• What to do:
In the data that follows, find the line with "Las configuraciones son"; transcribe it, every later line up to the one with "- **Base de Datos MySQL**: Accesible", and that line as well, exactly and with no others.

• Dataset entries:
◇ ◇ ◇ ◇ ◇

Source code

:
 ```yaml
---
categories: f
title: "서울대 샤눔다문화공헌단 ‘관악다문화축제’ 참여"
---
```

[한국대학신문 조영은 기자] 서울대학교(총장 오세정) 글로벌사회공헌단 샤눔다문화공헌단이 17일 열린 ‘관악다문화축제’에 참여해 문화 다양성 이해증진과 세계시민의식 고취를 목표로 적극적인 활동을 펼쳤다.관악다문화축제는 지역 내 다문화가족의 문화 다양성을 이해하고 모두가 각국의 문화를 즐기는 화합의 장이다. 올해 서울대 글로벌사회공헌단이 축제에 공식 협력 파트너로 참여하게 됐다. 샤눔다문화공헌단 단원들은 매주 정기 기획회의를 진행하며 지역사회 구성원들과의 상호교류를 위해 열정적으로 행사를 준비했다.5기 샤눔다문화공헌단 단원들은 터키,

◇ ◇ ◇ ◇ ◇

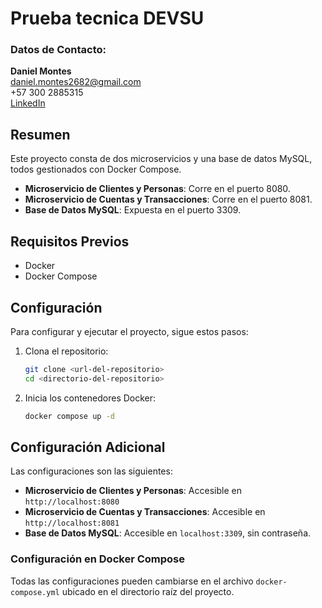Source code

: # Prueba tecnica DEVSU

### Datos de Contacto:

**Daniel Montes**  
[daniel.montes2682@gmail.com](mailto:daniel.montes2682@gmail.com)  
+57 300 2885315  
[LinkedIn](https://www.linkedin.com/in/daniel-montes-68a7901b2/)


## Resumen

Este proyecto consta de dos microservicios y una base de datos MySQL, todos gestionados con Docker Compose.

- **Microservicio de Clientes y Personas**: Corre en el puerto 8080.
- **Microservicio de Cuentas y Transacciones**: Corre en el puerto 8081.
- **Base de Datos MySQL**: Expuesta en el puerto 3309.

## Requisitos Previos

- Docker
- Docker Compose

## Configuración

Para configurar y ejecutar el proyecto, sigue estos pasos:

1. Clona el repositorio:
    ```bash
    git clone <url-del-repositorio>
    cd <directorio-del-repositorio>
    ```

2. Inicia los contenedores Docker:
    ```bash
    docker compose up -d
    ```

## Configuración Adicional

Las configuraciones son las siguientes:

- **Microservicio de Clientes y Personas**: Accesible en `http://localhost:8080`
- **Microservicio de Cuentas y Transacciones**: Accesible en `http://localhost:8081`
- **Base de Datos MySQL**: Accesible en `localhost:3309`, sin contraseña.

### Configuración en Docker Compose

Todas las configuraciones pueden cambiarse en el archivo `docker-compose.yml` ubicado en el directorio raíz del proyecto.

◇ ◇ ◇ ◇ ◇

• Output for this exercise:
Las configuraciones son las siguientes:

- **Microservicio de Clientes y Personas**: Accesible en `http://localhost:8080`
- **Microservicio de Cuentas y Transacciones**: Accesible en `http://localhost:8081`
- **Base de Datos MySQL**: Accesible en `localhost:3309`, sin contraseña.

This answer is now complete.